On Nov. 29, two people were killed in a stabbing on London Bridge in Central London, which police have labeled a “terror incident.” Three others remain in the hospital. The alleged attacker was shot by the police and died.
But more lives might have been lost if not for bystanders who jumped in and subdued the attacker before the police arrived, tackling him to the ground. One of those men was reportedly armed with nothing but a narwhal tusk, and another with just a fire extinguisher.
After the attack, various media reports had identified one of the men who sprang into action as a Polish immigrant named Lukasz. In a statement released by police on Tuesday, Lukasz said he did engage the attacker, but was not the one holding the narwhal tusk.
“On the afternoon of Friday, 29 November I was working at Fishmongers Hall as normal when the unimaginable and tragic terrorist attack happened. I and several others tried to stop a man from attacking people inside the building. I did this using a pole I found. Someone else was holding a narwhal tusk,” he said.
“The man attacked me, after which he left the building. A number of us followed him out but I stopped at the bollards of the bridge. I had been stabbed and was later taken to hospital to be treated. I am thankful that I have now been able to return home,” he continued.
“When the attack happened, I acted instinctively. I am now coming to terms with the whole traumatic incident and would like the space to do this in privacy, with the support of my family. I would like to express my condolences to the families who have lost precious loved ones. I would like to send my best wishes to them and everyone effected by this sad and pointless attack,” Lukasz concluded.
According to The Guardian, another member of the public who confronted the alleged attacker was armed with just a fire extinguisher.
Police confirmed on Saturday that the attacker was 28-year-old Usman Khan, who had been convicted in 2012 for terrorism offenses, and had been released from prison in 2018.
At a press conference Friday night, Metropolitan Police Commissioner Cressida Dick thanked the members of the public who helped stop the attacker, either by tackling him or by the following the police’s instructions.
“The empty ideology of terror offers nothing but hatred and today I urge everyone to reject that,” Dick said. “Ours is a great city because we embrace each other’s differences. We must emerge stronger still from this tragedy. In doing that we will ensure that the few who seek to divide us will never, ever succeed.”

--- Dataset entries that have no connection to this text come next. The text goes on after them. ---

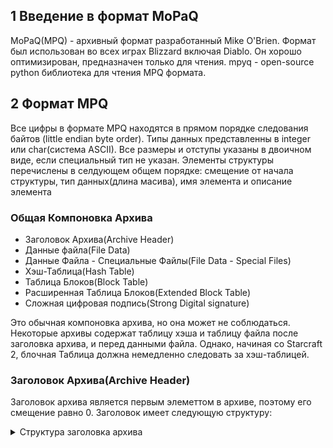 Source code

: 
## 1 Введение в формат MoPaQ

MoPaQ(MPQ) - архивный формат разработанный Mike O'Brien. Формат был использован во всех играх Blizzard включая Diablo. Он хорошо оптимизирован, предназначен только для чтения.
mpyq - open-source python библиотека для чтения MPQ формата.


## 2 Формат MPQ
Все цифры в формате MPQ находятся в прямом порядке следования байтов (little endian byte order). Типы данных представленны в integer или char(система ASCII). Все размеры  и отступы указаны в двоичном виде, если специальный тип не указан. Элементы структуры перечислены в селдующем общем порядке: смещение от начала структуры, тип данных(длина масива), имя элемента и описание элемента
### Общая Компоновка Архива
 - Заголовок Архива(Archive Header)
 - Данные файла(File Data)
 - Данные Файла - Специальные Файлы(File Data - Special Files)
 - Хэш-Таблица(Hash Table)
 - Таблица Блоков(Block Table)
 - Расширенная Таблица Блоков(Extended Block Table)
 - Сложная цифровая подпись(Strong Digital signature)
 

Это обычная компоновка архива, но она может не соблюдаться. Некоторые архивы содержат таблицу хэша и таблицу файла после заголовка архива, и перед данными файла.
Однако, начиная со Starcraft 2, блочная Таблица должна немедленно следовать за хэш-таблицей. 


### Заголовок Архива(Archive Header)

Заголовок архива является первым элеметтом в архиве, поэтому его смещение равно 0. Заголовок имеет следующую структуру:

<details><summary>Структура заголовка архива</summary>
```
00h: char(4) Magic             Indicates that the file is a MoPaQ archive. Must be ASCII "MPQ" 1Ah.
04h: int32 HeaderSize          Size of the archive header.
08h: int32 ArchiveSize         Size of the whole archive, including the header. Does not include the strong digital signature, 
                           if present. This size is used, among other things, for determining the region to hash in computing 
                           the digital signature. This field is deprecated in the Burning Crusade MoPaQ format, and the size 
                           of the archive is calculated as the size from the beginning of the archive to the end of the 
                           hash table, block table, or extended block table (whichever is largest).
0Ch: int16 FormatVersion       MoPaQ format version. MPQAPI will not open archives where this is negative. Known versions:
0000h                  Original format. HeaderSize should be 20h, and large archives are not supported.
0001h                  Burning Crusade format. Header size should be 2Ch, and large archives are supported.
0Eh: int8 SectorSizeShift      Power of two exponent specifying the number of 512-byte disk sectors in each logical sector 
                           in the archive. The size of each logical sector in the archive is 512 * 2^SectorSizeShift. 
                           Bugs in the Storm library dictate that this should always be 3 (4096 byte sectors).
10h: int32 HashTableOffset     Offset to the beginning of the hash table, relative to the beginning of the archive.
14h: int32 BlockTableOffset    Offset to the beginning of the block table, relative to the beginning of the archive.
18h: int32 HashTableEntries    Number of entries in the hash table. Must be a power of two, and must be less than 2^16 
                           for the original MoPaQ format, or less than 2^20 for the Burning Crusade format.
1Ch: int32 BlockTableEntries   Number of entries in the block table.

Fields only present in the Burning Crusade format and later:

20h: int64 ExtendedBlockTableOffset   Offset to the beginning of the extended block table, relative to the beginning of the archive.
28h: int16 HashTableOffsetHigh        High 16 bits of the hash table offset for large archives.
2Ah: int16 BlockTableOffsetHigh       High 16 bits of the block table offset for large archives.
```
</details>
    


### Данные файла(File Data)
Данные для каждого файла составлены в следующую структуру:
```
int32(SectorsInFile* + 1) SectorOffsetTable  Offsets to the start of each sector, 
                    relative to the beginning of the file data. The last entry contains
                    the total compressed file size, making it possible to easily
                    calculate the size of any given sector by simple subtraction. This
                    table is not present or necessary if the file is not compressed.
SECTOR Sectors(SectorsInFile) Data of each sector in the file, packed end to end (see details below).
```
Как правило, файловые данные разделяются на сектора, для простой потоковой передачи. Все сектор будут содержать только столько  байтов данных файла, сколько указано в Заголовке Архива(свойство SectorSizeShift); последний сектор может содержать меньшее количество байт. Файлы обычно сохраняются в сжатом виде, но если сжатие избыточно, то файл сохраняется в исходном виде. 

Формат каждого сектора зависит от его вида. Несжатые сектора - двоичный файл, содижащийся в секторе. Поврежденные сектора - необработанные данные после сжатия с помощью алгоритма implode (эти секторы могут содержать только поврежденные файлы). Сжатые секторы(только сжатые файлы) сжимаются с помощью одного или нескольких алгоритмов сжатия и имеют структуру:
```    
byte CompressionMask : Mask of the compression types applied to this sector.
byte(SectorSize - 1) SectorData : The compressed data for the sector.
``` 
CompressionMask указывает, какой алгоритм(ы) сжатия применяется к сжатому сектору. Этот байт учитывается в общем размере сектора, и сектор сохранится несжатый если данные не смогут быть сжаты по крайней мере на два байта; другими словами должен быть  прирост по крайней мере в один байт через сжатие. Также, этот байт шифруется с данными с данными сектора если это возможно. Определены следующие алгоритмы сжатия (реализации этих алгоритмов см. StormLib):
<details><summary>Доступные алгоритмы сжатия</summary>
```
20h: Sparse compressed. Added in Starcraft 2.
40h: IMA ADPCM mono
80h: IMA ADPCM stereo
01h: Huffman encoded
02h: Deflated (see ZLib). Added in Warcraft 3.
08h: Imploded (see PKWare Data Compression Library)
10h: BZip2 compressed (see BZip2). Added in World of Warcraft: The Burning Crusade.
```
</details> 

### Хэш-Таблица(Hash Table)

Вместо того чтобы хранить имена файлов, для быстрого доступа MPQ использует постаянную двумерную хэш-таблицу файлов в архиве. Файл однозначно идентифицируется по пути к файлу, языку и платформе. Точка входа файла в хэш-таблице вычисляется как хэш пути к файлу. В случае колизии (точка входа занята другим файлом) и файл помещается в другую в следующую доступную запись хэш-таблицы. Поиск нужного файла в хэш-таблице выполняется от точки входа и до тех пор, пока не будет найден файл или не будет найдена пустая запись хэш-таблицы(FileBlockIndex это FFFFFFFFh)

До Starcraft 2 хэш-таблица хранилась без сжатия. Однако в Starcraft 2 таблица может быть дополнительно сжата. Если смещение блочной таблицы не равно смещению хэш-таблицы плюс несжатый размер, Starcraft 2 интерпретирует хэш-таблицу как сжатую (не распакованную). Это вычисление предполагает, что Таблица Блока немедленно следует за хэш-таблицей и аварийно завершит работу в противном случае.

Хэш-Таблица всегда шифруется, используя хэш "(хэш-таблица)" в качестве ключа. Каждая запись имеет следующую структуру:
<details><summary>Структура записи хэш-таблицы</summary>
```
00h: int32 FilePathHashA    The hash of the file path, using method A.
04h: int32 FilePathHashB    The hash of the file path, using method B.
08h: int16 Language         The language of the file. This is a Windows LANGID data type, and uses the same values. 
                        0 indicates the default language (American English), or that the file is language-neutral.
0Ah: int8 Platform          The platform the file is used for. 0 indicates the default platform. No other values 
                        have been observed.
0Ch: int32 FileBlockIndex   If the hash table entry is valid, this is the index into the block table of the file. 
                    Otherwise, one of the following two values:
FFFFFFFFh           Hash table entry is empty, and has always been empty. Terminates searches for a given file.
FFFFFFFEh           Hash table entry is empty, but was valid at some point (in other words, the file was deleted). 
                    Does not terminate searches for a given file.
```
</details>

### Таблица Блоков(Block Table)

Таблица Блоков содержит записи для каждого участка в архиве. Участком могут быть либо файлы, либо пустое пространство, которое может быть перезаписано новыми файлами (обычно это пространство из удаленных файловых данных), либо неиспользуемые записи таблицы. Запись о пустом пространстве должна иметь BlockOffset и BlockSize больше нуля, FileSize Flags равные нолю; запись о неиспользуемом участке должна иметь BlockSize, FileSize и Flags равные нолю. 

Таблица Блоков шифруется, используя в качестве ключа хэш "(Таблица блоков)". Каждая запись имеет следующую структуру:
<details><summary>Структура записи таблицы блоков</summary>
```
00h: int32 BlockOffset   Offset of the beginning of the block, relative to the beginning of the archive.
04h: int32 BlockSize     Size of the block in the archive.
08h: int32 FileSize      Size of the file data stored in the block. Only valid if the block is a file; otherwise 
                     meaningless, and should be 0. If the file is compressed, this is the size of the uncompressed 
                     file data.
0Ch: int32 Flags         Bit mask of the flags for the block. The following values are conclusively identified:
80000000h        Block is a file, and follows the file data format; otherwise, block is free space or unused. 
                     If the block is not a file, all other flags should be cleared, and FileSize should be 0.
04000000h	 File has checksums for each sector (explained in the File Data section). Ignored if file is not
                     compressed or imploded.
    02000000h        File is a deletion marker, indicating that the file no longer exists. This is used to allow
                     patch archives to delete files present in lower-priority archives in the search chain.
01000000h        File is stored as a single unit, rather than split into sectors.
00020000h        The file's encryption key is adjusted by the block offset and file size (explained in detail in the 
                     File Data section). File must be encrypted.
00010000h        File is encrypted.
00000200h        File is compressed. File cannot be imploded.
00000100h        File is imploded. File cannot be compressed.
```
</details>

### Расширенная Таблица Блоков

Расширенная Таблица Блоков была добавлена поддержка архивов размером более 4 Гб (2^32 байт). Таблица содержит верхние биты смещений архива для каждого блока в таблице блоков. Отдельные блоки в архиве по-прежнему ограничены размером 4 гигабайта. Эта Таблица присутствует только в архивах формата Burning Crusade, размер которых превышает 4 гигабайта.

В отличие от хэш- и блочных таблиц, Расширенная блочная Таблица не шифруется и не сжимается.

### Дополнительные Атрибуты(Extended Attributes)

Расширенные атрибуты - необязательные атрибуты файлов в Таблице Блоков. Если архив содержит данный атрибут, то для каждого блока в Таблице Блоков будет создан экземпляр этого атрибута, хотя этот атрибут будет бессмысленным, если блок не является файлом. Этот файл структурирован следующим образом:
<details><summary>Структура дополнительных атрибутов</summary>
```
00h: int32 Version :           Specifies the extended attributes format version. For now, must be 100.
04h: int32 AttributesPresent : Bit mask of the extended attributes present in the archive:
	00000001h: File CRC32s.
	00000002h: File timestamps.
	00000004h: File MD5s.
08h: int32(BlockTableEntries) CRC32s :   CRC32s of the (uncompressed) file data for each block in the archive. 
                                         Omitted if the archive does not have CRC32s.
FILETIME(BlockTableEntries) Timestamps : Timestamps for each block in the archive. The format is that of the 
                                         Windows FILETIME structure. Omitted if the archive does not have timestamps.
MD5(BlockTableEntries) MD5s :            MD5s of the (uncompressed) file data for each block in the archive. 
                                         Omitted if the archive does not have MD5s.
```
</details>


### Сложная цифровая подпись(Strong Digital signature)
Сильная цифровая подпись состоит из SHA-1. Все известные ключи Blizzard являются 2048-битными (сильными) ключами RSA; ключ по умолчанию хранится в Storm. Очевидно, любой ключ RSA может быть использован; на самом деле, архив, подписанный ключом по умолчанию, никогда не был замечен в wild.


### Дополнительные данные(User Data)

Некоторые архивы, основанные на еще не известных критериях, не могут содержать шунтирующий блок. В этом случае данные пользователя хранятся в обычном файле внутри архива с именем " (user data)".

## mpyq

[github.com/eagleflo/mpyq](https://github.com/eagleflo/mpyq) - Репозиторий библиотеки

### Использование скриптов

Команду mpyq можно запустить с консоли, при этом можно указать следующие аргументы:
```
 - h, --help           Отображает меню помощи
 - I, --headers        Печатает загаловок архива
 - H, --hash-table     Печатает хэш таблицу
 - b, --block-table    Печатает таблицу блоков
 - s, --skip-listfile  Пропуск чтения списка файлов
 - t, --list-files     Печатает список файлов архива
 - x, --extract        Распаковывает архив
```

Пример использования скрипта для отобрадения списка файлов в архиве
```python 
$ mpyq -t game.SC2Replay

Files
-----
replay.attributes.events            580 bytes
replay.details                      443 bytes
replay.game.events                42859 bytes
replay.initData                    1082 bytes
replay.load.info                     96 bytes
replay.message.events                94 bytes
replay.smartcam.events             1444 bytes
replay.sync.events                  765 bytes
```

Speaking to the BBC Saturday morning, Sadiq Khan, the mayor of London, praised the bystanders who jumped into action. He pointed out that the attacker was wearing a dummy suicide vest — which the bystanders didn’t know was fake — and yet they still confronted him. “I’m so proud, and we should all be really proud,” Khan said.
In a statement Friday night, Khan said, “Heartbreaking confirmation from the Met Commissioner that two people who were attacked this afternoon have tragically died – victims of the appalling terrorist attack at London Bridge. My heart goes out to them, their loved ones and to everybody affected. London will never be cowed by terrorism. Terrorism will never win.”
Correction, Dec. 3
The original version of this story misstated who was holding a narwhal tusk while subduing the London Bridge attacker. It was another bystander; not Lukasz, who said he was holding a pole. The original version of this story also misspelled Lukasz’s name. It is Lukasz, not Luckasz.